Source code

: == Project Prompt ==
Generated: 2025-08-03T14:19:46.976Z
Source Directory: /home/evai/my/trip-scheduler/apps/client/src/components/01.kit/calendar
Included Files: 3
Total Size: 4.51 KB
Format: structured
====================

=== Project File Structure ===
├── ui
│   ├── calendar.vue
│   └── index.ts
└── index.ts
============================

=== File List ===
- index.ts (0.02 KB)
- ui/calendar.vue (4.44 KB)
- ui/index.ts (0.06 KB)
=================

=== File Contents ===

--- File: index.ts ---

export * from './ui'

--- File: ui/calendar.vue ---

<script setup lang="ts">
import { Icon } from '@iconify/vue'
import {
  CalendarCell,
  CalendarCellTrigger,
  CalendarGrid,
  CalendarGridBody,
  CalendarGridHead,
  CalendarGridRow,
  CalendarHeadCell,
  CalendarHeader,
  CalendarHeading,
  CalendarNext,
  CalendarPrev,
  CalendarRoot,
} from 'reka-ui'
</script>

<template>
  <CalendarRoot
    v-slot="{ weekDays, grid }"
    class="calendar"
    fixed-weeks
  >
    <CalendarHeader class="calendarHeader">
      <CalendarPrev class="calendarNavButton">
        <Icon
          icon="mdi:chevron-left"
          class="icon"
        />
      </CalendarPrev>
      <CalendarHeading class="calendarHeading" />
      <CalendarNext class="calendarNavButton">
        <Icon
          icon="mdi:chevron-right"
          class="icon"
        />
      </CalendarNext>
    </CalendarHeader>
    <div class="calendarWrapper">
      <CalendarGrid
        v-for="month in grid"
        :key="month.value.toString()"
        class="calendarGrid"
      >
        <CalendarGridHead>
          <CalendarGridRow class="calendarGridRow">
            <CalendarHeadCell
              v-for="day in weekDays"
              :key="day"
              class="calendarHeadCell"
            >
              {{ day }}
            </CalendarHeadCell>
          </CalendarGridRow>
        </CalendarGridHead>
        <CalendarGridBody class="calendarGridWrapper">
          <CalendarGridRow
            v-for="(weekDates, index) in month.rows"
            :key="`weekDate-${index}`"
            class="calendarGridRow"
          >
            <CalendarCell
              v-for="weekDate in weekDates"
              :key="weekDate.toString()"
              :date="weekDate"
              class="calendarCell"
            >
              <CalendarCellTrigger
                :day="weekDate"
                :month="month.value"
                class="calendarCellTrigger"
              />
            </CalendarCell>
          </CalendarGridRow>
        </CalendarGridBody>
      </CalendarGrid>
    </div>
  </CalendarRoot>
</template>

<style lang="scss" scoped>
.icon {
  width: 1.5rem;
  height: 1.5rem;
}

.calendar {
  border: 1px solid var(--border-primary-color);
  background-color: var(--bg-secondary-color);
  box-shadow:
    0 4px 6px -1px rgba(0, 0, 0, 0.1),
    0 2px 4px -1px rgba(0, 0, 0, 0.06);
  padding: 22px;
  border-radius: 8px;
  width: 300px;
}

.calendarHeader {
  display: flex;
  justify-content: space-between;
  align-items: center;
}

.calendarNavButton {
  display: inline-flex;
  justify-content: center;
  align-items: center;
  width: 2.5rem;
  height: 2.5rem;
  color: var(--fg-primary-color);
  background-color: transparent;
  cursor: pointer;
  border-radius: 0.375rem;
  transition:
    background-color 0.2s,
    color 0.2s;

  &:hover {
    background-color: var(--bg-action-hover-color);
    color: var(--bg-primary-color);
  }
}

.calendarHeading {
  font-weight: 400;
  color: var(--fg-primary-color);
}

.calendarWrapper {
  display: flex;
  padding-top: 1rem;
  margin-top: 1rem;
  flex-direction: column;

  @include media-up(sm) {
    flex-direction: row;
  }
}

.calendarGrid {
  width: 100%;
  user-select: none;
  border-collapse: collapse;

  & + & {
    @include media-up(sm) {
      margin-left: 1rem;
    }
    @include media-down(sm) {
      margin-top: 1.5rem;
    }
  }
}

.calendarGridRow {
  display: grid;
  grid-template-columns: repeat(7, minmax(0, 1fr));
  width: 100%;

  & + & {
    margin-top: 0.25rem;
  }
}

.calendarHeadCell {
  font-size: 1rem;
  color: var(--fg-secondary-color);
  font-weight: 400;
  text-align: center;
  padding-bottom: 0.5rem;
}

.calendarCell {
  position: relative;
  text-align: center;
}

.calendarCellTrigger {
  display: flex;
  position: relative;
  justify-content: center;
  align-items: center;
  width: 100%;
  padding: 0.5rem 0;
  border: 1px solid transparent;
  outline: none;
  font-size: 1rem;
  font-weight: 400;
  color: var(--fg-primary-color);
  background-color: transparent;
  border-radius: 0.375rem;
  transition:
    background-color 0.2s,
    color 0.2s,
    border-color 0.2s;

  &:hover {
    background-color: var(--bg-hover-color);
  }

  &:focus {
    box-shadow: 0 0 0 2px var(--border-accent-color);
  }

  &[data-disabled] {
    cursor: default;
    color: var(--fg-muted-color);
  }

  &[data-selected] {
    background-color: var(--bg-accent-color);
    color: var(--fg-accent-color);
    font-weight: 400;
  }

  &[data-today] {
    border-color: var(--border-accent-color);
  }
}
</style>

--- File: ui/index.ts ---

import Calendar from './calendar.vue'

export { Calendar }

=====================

> [Problem details]: Each line of the listing should be retyped exactly, with nothing left out.

> [Response]:
Source code

: == Project Prompt ==
Generated: 2025-08-03T14:19:46.976Z
Source Directory: /home/evai/my/trip-scheduler/apps/client/src/components/01.kit/calendar
Included Files: 3
Total Size: 4.51 KB
Format: structured
====================

=== Project File Structure ===
├── ui
│   ├── calendar.vue
│   └── index.ts
└── index.ts
============================

=== File List ===
- index.ts (0.02 KB)
- ui/calendar.vue (4.44 KB)
- ui/index.ts (0.06 KB)
=================

=== File Contents ===

--- File: index.ts ---

export * from './ui'

--- File: ui/calendar.vue ---

<script setup lang="ts">
import { Icon } from '@iconify/vue'
import {
  CalendarCell,
  CalendarCellTrigger,
  CalendarGrid,
  CalendarGridBody,
  CalendarGridHead,
  CalendarGridRow,
  CalendarHeadCell,
  CalendarHeader,
  CalendarHeading,
  CalendarNext,
  CalendarPrev,
  CalendarRoot,
} from 'reka-ui'
</script>

<template>
  <CalendarRoot
    v-slot="{ weekDays, grid }"
    class="calendar"
    fixed-weeks
  >
    <CalendarHeader class="calendarHeader">
      <CalendarPrev class="calendarNavButton">
        <Icon
          icon="mdi:chevron-left"
          class="icon"
        />
      </CalendarPrev>
      <CalendarHeading class="calendarHeading" />
      <CalendarNext class="calendarNavButton">
        <Icon
          icon="mdi:chevron-right"
          class="icon"
        />
      </CalendarNext>
    </CalendarHeader>
    <div class="calendarWrapper">
      <CalendarGrid
        v-for="month in grid"
        :key="month.value.toString()"
        class="calendarGrid"
      >
        <CalendarGridHead>
          <CalendarGridRow class="calendarGridRow">
            <CalendarHeadCell
              v-for="day in weekDays"
              :key="day"
              class="calendarHeadCell"
            >
              {{ day }}
            </CalendarHeadCell>
          </CalendarGridRow>
        </CalendarGridHead>
        <CalendarGridBody class="calendarGridWrapper">
          <CalendarGridRow
            v-for="(weekDates, index) in month.rows"
            :key="`weekDate-${index}`"
            class="calendarGridRow"
          >
            <CalendarCell
              v-for="weekDate in weekDates"
              :key="weekDate.toString()"
              :date="weekDate"
              class="calendarCell"
            >
              <CalendarCellTrigger
                :day="weekDate"
                :month="month.value"
                class="calendarCellTrigger"
              />
            </CalendarCell>
          </CalendarGridRow>
        </CalendarGridBody>
      </CalendarGrid>
    </div>
  </CalendarRoot>
</template>

<style lang="scss" scoped>
.icon {
  width: 1.5rem;
  height: 1.5rem;
}

.calendar {
  border: 1px solid var(--border-primary-color);
  background-color: var(--bg-secondary-color);
  box-shadow:
    0 4px 6px -1px rgba(0, 0, 0, 0.1),
    0 2px 4px -1px rgba(0, 0, 0, 0.06);
  padding: 22px;
  border-radius: 8px;
  width: 300px;
}

.calendarHeader {
  display: flex;
  justify-content: space-between;
  align-items: center;
}

.calendarNavButton {
  display: inline-flex;
  justify-content: center;
  align-items: center;
  width: 2.5rem;
  height: 2.5rem;
  color: var(--fg-primary-color);
  background-color: transparent;
  cursor: pointer;
  border-radius: 0.375rem;
  transition:
    background-color 0.2s,
    color 0.2s;

  &:hover {
    background-color: var(--bg-action-hover-color);
    color: var(--bg-primary-color);
  }
}

.calendarHeading {
  font-weight: 400;
  color: var(--fg-primary-color);
}

.calendarWrapper {
  display: flex;
  padding-top: 1rem;
  margin-top: 1rem;
  flex-direction: column;

  @include media-up(sm) {
    flex-direction: row;
  }
}

.calendarGrid {
  width: 100%;
  user-select: none;
  border-collapse: collapse;

  & + & {
    @include media-up(sm) {
      margin-left: 1rem;
    }
    @include media-down(sm) {
      margin-top: 1.5rem;
    }
  }
}

.calendarGridRow {
  display: grid;
  grid-template-columns: repeat(7, minmax(0, 1fr));
  width: 100%;

  & + & {
    margin-top: 0.25rem;
  }
}

.calendarHeadCell {
  font-size: 1rem;
  color: var(--fg-secondary-color);
  font-weight: 400;
  text-align: center;
  padding-bottom: 0.5rem;
}

.calendarCell {
  position: relative;
  text-align: center;
}

.calendarCellTrigger {
  display: flex;
  position: relative;
  justify-content: center;
  align-items: center;
  width: 100%;
  padding: 0.5rem 0;
  border: 1px solid transparent;
  outline: none;
  font-size: 1rem;
  font-weight: 400;
  color: var(--fg-primary-color);
  background-color: transparent;
  border-radius: 0.375rem;
  transition:
    background-color 0.2s,
    color 0.2s,
    border-color 0.2s;

  &:hover {
    background-color: var(--bg-hover-color);
  }

  &:focus {
    box-shadow: 0 0 0 2px var(--border-accent-color);
  }

  &[data-disabled] {
    cursor: default;
    color: var(--fg-muted-color);
  }

  &[data-selected] {
    background-color: var(--bg-accent-color);
    color: var(--fg-accent-color);
    font-weight: 400;
  }

  &[data-today] {
    border-color: var(--border-accent-color);
  }
}
</style>

--- File: ui/index.ts ---

import Calendar from './calendar.vue'

export { Calendar }

=====================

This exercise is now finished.